En somme, dans un contexte de turbulences et de crises socio-politiques récurrentes, aucun plan de développement ne peut correctement être exécuté ni des résultats satisfaisants attendus. La République Démocratique du Congo en a lourdement payé le tribut dont les conséquences sont visibles au plan politique, économique, social et éducatif. Un nouveau départ paraît alors obligatoire pour rétablir les équilibres rompus et amorcer une nouvelle marche vers le développement. D’où la pertinence bien avérée d’élaborer et de mettre en oeuvre un projet de reconstruction nationale. Projet noble et déterminant au redécollage de la République Démocratique du Congo, mais dont la réalisation exige d’importants préalables à savoir : la conscientisation des populations à la cause nationale, la formation d’une nouvelle citoyenneté fondée sur des nouvelles valeurs et le développement des compétences utiles à la production. Le moyen d’y parvenir demeure inéluctablement l’éducation, conçue comme ensemble d’actions intentionnellement exercées par la société sur ses membres et par les générations adultes sur celles qui ne sont pas mures pour la vie sociale. Grosso modo, il s’agit de l’éducation comprise en tant que processus de socialisation individus et de leur mise en capacité pour la reconstruction nationale.

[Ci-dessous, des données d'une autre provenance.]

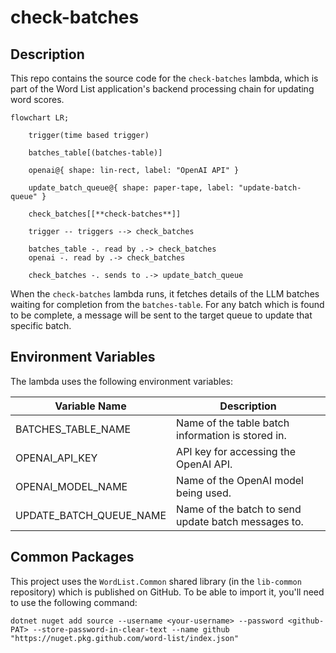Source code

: # check-batches

## Description

This repo contains the source code for the `check-batches` lambda, which is part of the Word List application's backend processing chain for updating word scores.

```mermaid
flowchart LR;

    trigger(time based trigger)

    batches_table[(batches-table)]    

    openai@{ shape: lin-rect, label: "OpenAI API" }
    
    update_batch_queue@{ shape: paper-tape, label: "update-batch-queue" }

    check_batches[[**check-batches**]]
    
    trigger -- triggers --> check_batches

    batches_table -. read by .-> check_batches    
    openai -. read by .-> check_batches

    check_batches -. sends to .-> update_batch_queue
```

When the `check-batches` lambda runs, it fetches details of the LLM batches waiting for completion from the `batches-table`.  For any batch which is found to be complete, a message will be sent to the target queue to update that specific batch.

## Environment Variables

The lambda uses the following environment variables:

| Variable Name      | Description                                              |
|--------------------|----------------------------------------------------------|
| BATCHES_TABLE_NAME | Name of the table batch information is stored in.        |
| OPENAI_API_KEY     | API key for accessing the OpenAI API.                    |
| OPENAI_MODEL_NAME  | Name of the OpenAI model being used.                     |
| UPDATE_BATCH_QUEUE_NAME | Name of the batch to send update batch messages to. |

## Common Packages

This project uses the `WordList.Common` shared library (in the `lib-common` repository) which is published on GitHub.  To be able to import it, you'll need to use the following command:

```
dotnet nuget add source --username <your-username> --password <github-PAT> --store-password-in-clear-text --name github "https://nuget.pkg.github.com/word-list/index.json"
```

Qu’entendons-nous par reconstruction nationale ?

Parler de la reconstruction implique à reconnaître préalablement l’existence d’une déconstruction ou un effondrement des constructions précédentes. C’est bien cette analyse qui donne au concept de reconstruction sa vraie signification en tant que nouvelle construction réalisable sur un nouveau fondement ou comme une réfection matérialisable sur des anciennes décombres.

Notre entendement de la reconstruction est celui d’un processus visant à résoudre efficacement les problèmes et à donner des réponses durables aux besoins qui surgissent dans les différents secteurs de la vie nationale, besoins individuels et collectifs. Ces réponses sont définies en terme de création à réaliser ou de raccommodage et ajustements à faire. Il s’agit de la reconstruction tant de l’homme que de l’environnement. Celle de l’individu, de son groupe d’appartenance et de son milieu de vie.

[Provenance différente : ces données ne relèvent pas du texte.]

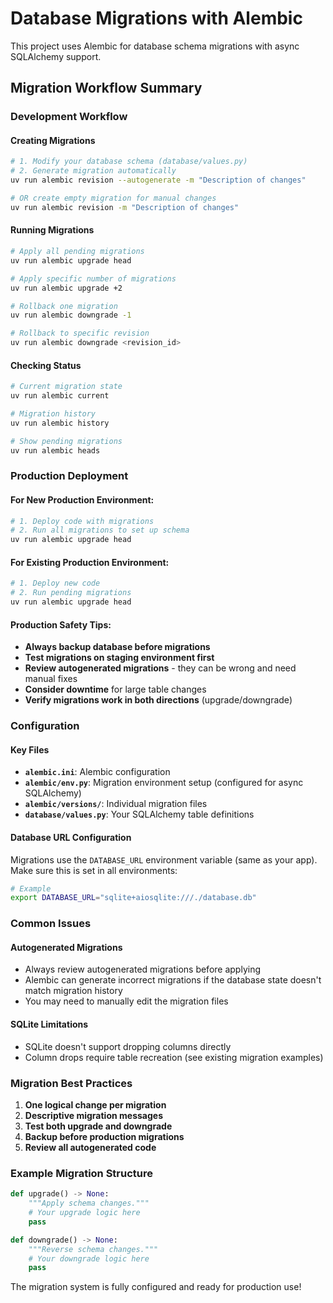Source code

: # Database Migrations with Alembic

This project uses Alembic for database schema migrations with async SQLAlchemy support.

## Migration Workflow Summary

### Development Workflow

#### Creating Migrations
```bash
# 1. Modify your database schema (database/values.py)
# 2. Generate migration automatically
uv run alembic revision --autogenerate -m "Description of changes"

# OR create empty migration for manual changes
uv run alembic revision -m "Description of changes"
```

#### Running Migrations
```bash
# Apply all pending migrations
uv run alembic upgrade head

# Apply specific number of migrations
uv run alembic upgrade +2

# Rollback one migration
uv run alembic downgrade -1

# Rollback to specific revision
uv run alembic downgrade <revision_id>
```

#### Checking Status
```bash
# Current migration state
uv run alembic current

# Migration history
uv run alembic history

# Show pending migrations
uv run alembic heads
```

### Production Deployment

#### For New Production Environment:
```bash
# 1. Deploy code with migrations
# 2. Run all migrations to set up schema
uv run alembic upgrade head
```

#### For Existing Production Environment:
```bash
# 1. Deploy new code
# 2. Run pending migrations
uv run alembic upgrade head
```

#### Production Safety Tips:
- **Always backup database before migrations**
- **Test migrations on staging environment first**
- **Review autogenerated migrations** - they can be wrong and need manual fixes
- **Consider downtime** for large table changes
- **Verify migrations work in both directions** (upgrade/downgrade)

### Configuration

#### Key Files
- **`alembic.ini`**: Alembic configuration
- **`alembic/env.py`**: Migration environment setup (configured for async SQLAlchemy)
- **`alembic/versions/`**: Individual migration files
- **`database/values.py`**: Your SQLAlchemy table definitions

#### Database URL Configuration
Migrations use the `DATABASE_URL` environment variable (same as your app). Make sure this is set in all environments:

```bash
# Example
export DATABASE_URL="sqlite+aiosqlite:///./database.db"
```

### Common Issues

#### Autogenerated Migrations
- Always review autogenerated migrations before applying
- Alembic can generate incorrect migrations if the database state doesn't match migration history
- You may need to manually edit the migration files

#### SQLite Limitations
- SQLite doesn't support dropping columns directly
- Column drops require table recreation (see existing migration examples)

### Migration Best Practices

1. **One logical change per migration**
2. **Descriptive migration messages**
3. **Test both upgrade and downgrade**
4. **Backup before production migrations**
5. **Review all autogenerated code**

### Example Migration Structure
```python
def upgrade() -> None:
    """Apply schema changes."""
    # Your upgrade logic here
    pass

def downgrade() -> None:
    """Reverse schema changes."""
    # Your downgrade logic here
    pass
```

The migration system is fully configured and ready for production use!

La question est toutefois de savoir s’il est possible de reconstruire l’environnement et d’espérer le garder en meilleur état, sans préparer les individus qui y habitent aux conditions de son entretien et son maintien. En clair, est-il vraisemblable de penser reconstruire la République Démocratique du Congo « espace physique » sans reconstruction préalable de la République Démocratique du Congo « êtres humains »?

Toute la problématique de la rationalité trouve là sa réelle pertinence, à savoir la prééminence entre l’homme congolais et l’espace physique « Congo » dans le projet de la reconstruction nationale en République Démocratique du Congo. Dit autrement, d’établir la primauté dans le choix d’investissement entre l’éducation de l’homme et l’aménagement du milieu.

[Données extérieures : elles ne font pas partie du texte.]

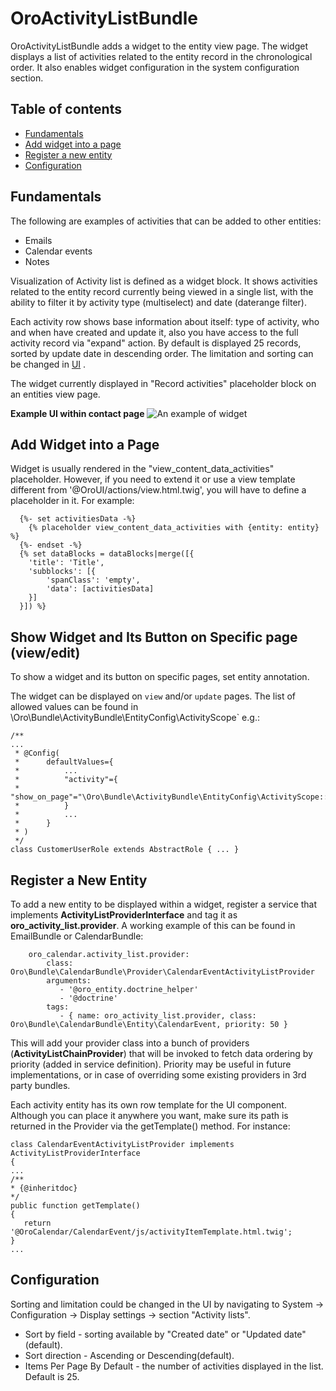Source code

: # OroActivityListBundle

OroActivityListBundle adds a widget to the entity view page. The widget displays a list of activities related to the entity record in the chronological order. It also enables widget configuration in the system configuration section.

## Table of contents


- [Fundamentals](#fundamentals)
- [Add widget into a page](#add-widget-into-a-page)
- [Register a new entity](#register-a-new-entity)
- [Configuration](#configuration)

## Fundamentals

The following are examples of activities that can be added to other entities:

- Emails
- Calendar events
- Notes

Visualization of Activity list is defined as a widget block. It shows activities related to the entity record currently being viewed in a single list, with the ability to filter it by activity type (multiselect) and date (daterange filter).

Each activity row shows base information about itself: type of activity, who and when have created and update it, also you have access to the full activity record via "expand" action. By default is displayed 25 records, sorted by update date in descending order. The limitation and sorting can be changed in [UI](#configuration) .

The widget currently displayed in "Record activities" placeholder block on an entities view page.

**Example UI within contact page**
![An example of widget](./Resources/doc/example.png)

## Add Widget into a Page

Widget is usually rendered in the "view_content_data_activities" placeholder. However, if you need to extend it or use a view template different from '@OroUI/actions/view.html.twig', you will have to define a placeholder in it. For example: 

```
  {%- set activitiesData -%}
    {% placeholder view_content_data_activities with {entity: entity} %}
  {%- endset -%}
  {% set dataBlocks = dataBlocks|merge([{
    'title': 'Title',
    'subblocks': [{
        'spanClass': 'empty',
        'data': [activitiesData]
    }]
  }]) %}
```

## Show Widget and Its Button on Specific page (view/edit)

To show a widget and its button on specific pages, set entity annotation.

The widget can be displayed on `view` and/or `update` pages. The list of allowed values can be found in \Oro\Bundle\ActivityBundle\EntityConfig\ActivityScope` e.g.:
```
/**
...
 * @Config(
 *      defaultValues={
 *          ...
 *          "activity"={
 *              "show_on_page"="\Oro\Bundle\ActivityBundle\EntityConfig\ActivityScope::UPDATE_PAGE"
 *          }
 *          ...
 *      }
 * )
 */
class CustomerUserRole extends AbstractRole { ... }
```

## Register a New Entity

To add a new entity to be displayed within a widget, register a service that implements **ActivityListProviderInterface** and tag it as **oro_activity_list.provider**. A working example of this can be found in EmailBundle or CalendarBundle:
```
    oro_calendar.activity_list.provider:
        class: Oro\Bundle\CalendarBundle\Provider\CalendarEventActivityListProvider
        arguments:
           - '@oro_entity.doctrine_helper'
           - '@doctrine'
        tags:
           - { name: oro_activity_list.provider, class: Oro\Bundle\CalendarBundle\Entity\CalendarEvent, priority: 50 }
```
This will add your provider class into a bunch of providers (**ActivityListChainProvider**) that will be invoked to fetch data ordering by priority (added in service definition). Priority may be useful in future implementations, or in case of overriding some existing providers in 3rd party bundles.

Each activity entity has its own row template for the UI component. Although you can place it anywhere you want, make sure its path is returned in the Provider via the getTemplate() method. For instance:

```
class CalendarEventActivityListProvider implements ActivityListProviderInterface
{
...
/**
* {@inheritdoc}
*/
public function getTemplate()
{
   return '@OroCalendar/CalendarEvent/js/activityItemTemplate.html.twig';
}
...

```

## Configuration

Sorting and limitation could be changed in the UI by navigating to System -> Configuration -> Display settings -> section "Activity lists".

 - Sort by field - sorting available by "Created date" or "Updated date"(default).
 - Sort direction - Ascending or Descending(default).
 - Items Per Page By Default - the number of activities displayed in the list. Default is 25.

Quel rapport entre éducation et reconstruction nationale ?

Toute société se préoccupe de l’éducation de ses membres, ne serait-ce que pour transmettre aux générations montantes les valeurs leur permettant d’y trouver une place et de jouer un rôle utile. En tant que processus de préparation à l’intégration ou à la transformation sociale, l’éducation reste indépassable dans le projet actuel de reconstruction nationale en RDC. Elle doit favoriser la transmission des connaissances utiles et le développement des compétences pertinentes susceptibles d’améliorer la qualité de la vie des populations. L’éducation doit former la conscience des apprenants et leur esprit critique par l’intériorisation des valeurs positives génératrices du changement.

Elle doit préparer à la prise des responsabilités et à leur exercice pour l’intérêt général.

En somme, il n’y a pas reconstruction sans reconstructeur, et il n’existe pas de reconstructeur sans préparation à la tâche de reconstruction. Le cadre organisateur et le processus même de préparation n’est rien d’autre, comme déjà dit, que l’éducation.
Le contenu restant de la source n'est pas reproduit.